Pandas uses slightly different terminology for its data types, referred to as dtypes. Because Pandas is built on top of a high performance math library called NumPy, its dtypes reflect precise computer memory allocations. As you saw in the .info() output table above, Pandas assigned specific dtypes to our columns:

  • int64: A 64 bit integer (same as Python int).

  • float64: A 64 bit decimal number (same as Python float).

  • object: Typically represents text strings, or a mix of different types (comparable to Python str).

  • datetime64: A special type strictly for dates and times.

Whenever you load a new dataset, checking the dtypes is usually your very first step to ensure numbers were not accidentally imported as text.

Concept check

Imagine you load a CSV file where a “Population” column accidentally contains a missing value typed out as the word "Unknown", while the rest of the rows are normal numbers (e.g., 415000).

If you check the dtypes of this DataFrame, what dtype will Pandas assign to the “Population” column?


5. Exercise: Mental Model Check

Let us test your new mental model.

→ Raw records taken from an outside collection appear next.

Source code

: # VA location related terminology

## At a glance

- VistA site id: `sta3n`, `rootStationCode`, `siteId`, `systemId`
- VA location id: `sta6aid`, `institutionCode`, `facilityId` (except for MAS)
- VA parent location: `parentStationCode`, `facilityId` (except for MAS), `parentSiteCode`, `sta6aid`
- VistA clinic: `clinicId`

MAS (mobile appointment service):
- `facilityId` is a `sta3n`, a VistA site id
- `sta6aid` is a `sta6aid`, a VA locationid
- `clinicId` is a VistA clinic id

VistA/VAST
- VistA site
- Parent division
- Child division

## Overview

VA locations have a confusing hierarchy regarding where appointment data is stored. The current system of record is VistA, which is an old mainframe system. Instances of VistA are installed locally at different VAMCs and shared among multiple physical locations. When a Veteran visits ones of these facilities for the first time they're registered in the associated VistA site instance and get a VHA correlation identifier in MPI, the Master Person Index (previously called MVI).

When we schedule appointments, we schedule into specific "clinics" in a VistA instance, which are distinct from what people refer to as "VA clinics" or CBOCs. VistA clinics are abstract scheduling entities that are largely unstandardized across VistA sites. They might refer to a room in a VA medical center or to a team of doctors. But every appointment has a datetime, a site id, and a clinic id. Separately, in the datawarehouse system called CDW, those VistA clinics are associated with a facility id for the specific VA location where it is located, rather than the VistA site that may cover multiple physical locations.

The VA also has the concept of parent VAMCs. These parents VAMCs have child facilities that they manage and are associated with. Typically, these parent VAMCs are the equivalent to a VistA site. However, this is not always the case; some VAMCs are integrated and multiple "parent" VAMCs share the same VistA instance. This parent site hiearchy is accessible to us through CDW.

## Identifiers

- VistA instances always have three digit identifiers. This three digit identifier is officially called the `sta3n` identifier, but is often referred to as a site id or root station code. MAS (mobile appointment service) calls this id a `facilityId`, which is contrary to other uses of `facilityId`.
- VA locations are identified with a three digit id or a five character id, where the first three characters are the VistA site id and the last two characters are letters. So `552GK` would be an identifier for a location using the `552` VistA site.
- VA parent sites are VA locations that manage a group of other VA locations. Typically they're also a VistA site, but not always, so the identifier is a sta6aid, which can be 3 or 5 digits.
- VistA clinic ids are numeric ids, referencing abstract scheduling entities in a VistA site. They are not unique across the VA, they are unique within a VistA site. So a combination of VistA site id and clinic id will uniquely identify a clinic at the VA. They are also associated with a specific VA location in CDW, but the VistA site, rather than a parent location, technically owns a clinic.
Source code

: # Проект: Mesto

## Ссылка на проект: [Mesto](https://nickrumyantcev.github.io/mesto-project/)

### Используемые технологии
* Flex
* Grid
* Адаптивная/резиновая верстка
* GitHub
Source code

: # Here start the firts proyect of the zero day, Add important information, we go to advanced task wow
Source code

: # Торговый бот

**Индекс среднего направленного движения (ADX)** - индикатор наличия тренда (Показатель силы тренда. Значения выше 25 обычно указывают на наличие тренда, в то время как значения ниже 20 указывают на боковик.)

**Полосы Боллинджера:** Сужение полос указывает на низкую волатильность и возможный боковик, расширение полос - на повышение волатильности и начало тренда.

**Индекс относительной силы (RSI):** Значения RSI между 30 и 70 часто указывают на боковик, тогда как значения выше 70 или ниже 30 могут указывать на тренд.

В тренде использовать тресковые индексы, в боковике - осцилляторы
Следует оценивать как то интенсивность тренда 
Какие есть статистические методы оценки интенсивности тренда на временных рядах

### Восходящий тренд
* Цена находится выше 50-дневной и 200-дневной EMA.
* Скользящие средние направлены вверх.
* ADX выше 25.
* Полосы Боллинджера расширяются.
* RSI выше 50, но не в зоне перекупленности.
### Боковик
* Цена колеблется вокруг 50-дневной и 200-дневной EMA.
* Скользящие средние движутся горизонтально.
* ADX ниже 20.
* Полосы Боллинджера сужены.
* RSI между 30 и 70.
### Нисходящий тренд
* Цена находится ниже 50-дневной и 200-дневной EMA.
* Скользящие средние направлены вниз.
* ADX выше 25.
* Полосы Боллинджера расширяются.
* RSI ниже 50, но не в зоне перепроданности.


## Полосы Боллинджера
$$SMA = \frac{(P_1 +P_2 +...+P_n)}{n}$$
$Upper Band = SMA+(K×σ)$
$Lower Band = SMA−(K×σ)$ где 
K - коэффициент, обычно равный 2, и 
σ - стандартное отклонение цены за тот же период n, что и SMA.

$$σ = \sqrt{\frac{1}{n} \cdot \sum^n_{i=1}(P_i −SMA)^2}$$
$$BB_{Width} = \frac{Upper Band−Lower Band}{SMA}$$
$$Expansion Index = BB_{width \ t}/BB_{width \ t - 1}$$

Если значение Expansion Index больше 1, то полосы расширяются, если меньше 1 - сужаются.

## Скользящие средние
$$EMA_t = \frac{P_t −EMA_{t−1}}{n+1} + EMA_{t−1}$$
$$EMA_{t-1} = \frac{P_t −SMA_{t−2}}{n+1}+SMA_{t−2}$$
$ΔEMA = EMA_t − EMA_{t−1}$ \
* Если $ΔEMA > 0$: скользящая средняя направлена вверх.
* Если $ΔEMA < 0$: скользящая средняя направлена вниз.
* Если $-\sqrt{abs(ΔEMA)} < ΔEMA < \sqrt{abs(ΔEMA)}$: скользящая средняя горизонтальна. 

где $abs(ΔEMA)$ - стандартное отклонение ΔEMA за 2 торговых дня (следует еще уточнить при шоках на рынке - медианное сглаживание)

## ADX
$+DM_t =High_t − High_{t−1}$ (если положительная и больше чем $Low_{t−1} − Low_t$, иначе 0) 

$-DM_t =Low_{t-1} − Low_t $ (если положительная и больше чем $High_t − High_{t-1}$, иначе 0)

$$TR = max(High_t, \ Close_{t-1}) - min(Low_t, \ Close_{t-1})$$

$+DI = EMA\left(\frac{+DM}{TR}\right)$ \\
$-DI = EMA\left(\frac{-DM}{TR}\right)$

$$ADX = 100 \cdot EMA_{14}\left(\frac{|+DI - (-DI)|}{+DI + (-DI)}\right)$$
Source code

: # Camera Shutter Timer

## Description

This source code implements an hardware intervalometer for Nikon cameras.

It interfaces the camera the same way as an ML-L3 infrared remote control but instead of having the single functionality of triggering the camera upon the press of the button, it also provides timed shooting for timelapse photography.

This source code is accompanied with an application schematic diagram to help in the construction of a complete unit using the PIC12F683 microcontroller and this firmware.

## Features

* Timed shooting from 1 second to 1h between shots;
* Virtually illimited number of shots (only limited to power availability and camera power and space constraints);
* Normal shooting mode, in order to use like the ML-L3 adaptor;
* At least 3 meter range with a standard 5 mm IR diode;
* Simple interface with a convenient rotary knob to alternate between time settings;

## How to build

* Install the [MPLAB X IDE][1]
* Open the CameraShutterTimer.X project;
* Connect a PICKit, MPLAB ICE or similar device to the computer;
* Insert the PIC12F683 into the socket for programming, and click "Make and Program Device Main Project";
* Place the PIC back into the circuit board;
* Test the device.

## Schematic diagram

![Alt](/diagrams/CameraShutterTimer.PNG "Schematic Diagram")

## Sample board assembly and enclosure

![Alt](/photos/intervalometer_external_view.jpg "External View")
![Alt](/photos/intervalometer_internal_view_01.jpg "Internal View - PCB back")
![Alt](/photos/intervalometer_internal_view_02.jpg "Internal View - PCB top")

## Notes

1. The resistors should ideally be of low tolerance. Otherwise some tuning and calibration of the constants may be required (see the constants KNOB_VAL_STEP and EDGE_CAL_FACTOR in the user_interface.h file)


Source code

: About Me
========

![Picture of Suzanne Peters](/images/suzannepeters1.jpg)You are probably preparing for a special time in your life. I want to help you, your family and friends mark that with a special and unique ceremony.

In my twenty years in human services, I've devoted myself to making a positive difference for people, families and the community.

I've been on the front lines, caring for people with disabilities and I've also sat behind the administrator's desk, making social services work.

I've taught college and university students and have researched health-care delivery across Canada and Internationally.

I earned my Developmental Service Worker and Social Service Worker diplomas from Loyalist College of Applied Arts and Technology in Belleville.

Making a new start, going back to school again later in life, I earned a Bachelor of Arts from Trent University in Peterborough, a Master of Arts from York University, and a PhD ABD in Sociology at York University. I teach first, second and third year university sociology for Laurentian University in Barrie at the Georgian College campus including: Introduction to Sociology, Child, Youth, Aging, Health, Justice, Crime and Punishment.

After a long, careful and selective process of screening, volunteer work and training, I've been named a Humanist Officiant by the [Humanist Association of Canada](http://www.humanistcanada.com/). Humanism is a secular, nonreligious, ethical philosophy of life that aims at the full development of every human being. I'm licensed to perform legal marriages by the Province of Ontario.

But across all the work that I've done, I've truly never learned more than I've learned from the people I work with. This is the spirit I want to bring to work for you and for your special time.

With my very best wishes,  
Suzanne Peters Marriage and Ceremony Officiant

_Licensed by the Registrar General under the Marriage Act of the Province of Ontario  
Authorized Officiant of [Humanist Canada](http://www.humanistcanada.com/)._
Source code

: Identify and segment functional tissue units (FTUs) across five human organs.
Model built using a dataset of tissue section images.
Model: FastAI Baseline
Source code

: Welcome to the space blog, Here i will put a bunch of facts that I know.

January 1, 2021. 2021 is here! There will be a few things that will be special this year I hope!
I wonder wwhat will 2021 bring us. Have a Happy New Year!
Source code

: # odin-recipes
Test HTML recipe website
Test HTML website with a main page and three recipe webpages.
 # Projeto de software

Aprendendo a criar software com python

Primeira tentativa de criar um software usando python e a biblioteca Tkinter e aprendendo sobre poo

Look at the code snippet below and identify the structural components.

import pandas as pd

weather_data = pd.read_csv("data.csv")
average_temp = weather_data["temperature"].mean()

Answer the following questions:

  1. What data structure is weather_data?

  2. What data structure is weather_data["temperature"]?

  3. If a DataFrame acts like a dictionary of Series, what are the “keys” of that dictionary?

  4. Is .mean() a standard Python function or a Pandas method?

# Write your code here

6. Summary: The OOP Data Shift

In this section, you learned how to shift your mindset from procedural Python to the Object Oriented logic of Pandas.

Key takeaways

  • A DataFrame is a programmable table, and each column inside it is a Series.

  • Instead of passing data into external functions, you trigger built in methods using dot notation.

  • Every DataFrame has an Index, which acts as a collection of row labels rather than just sequential positions.

  • Pandas uses optimized dtypes like float64 and object instead of native Python types.

With this mental model in place, you are ready to start loading and analyzing real world datasets!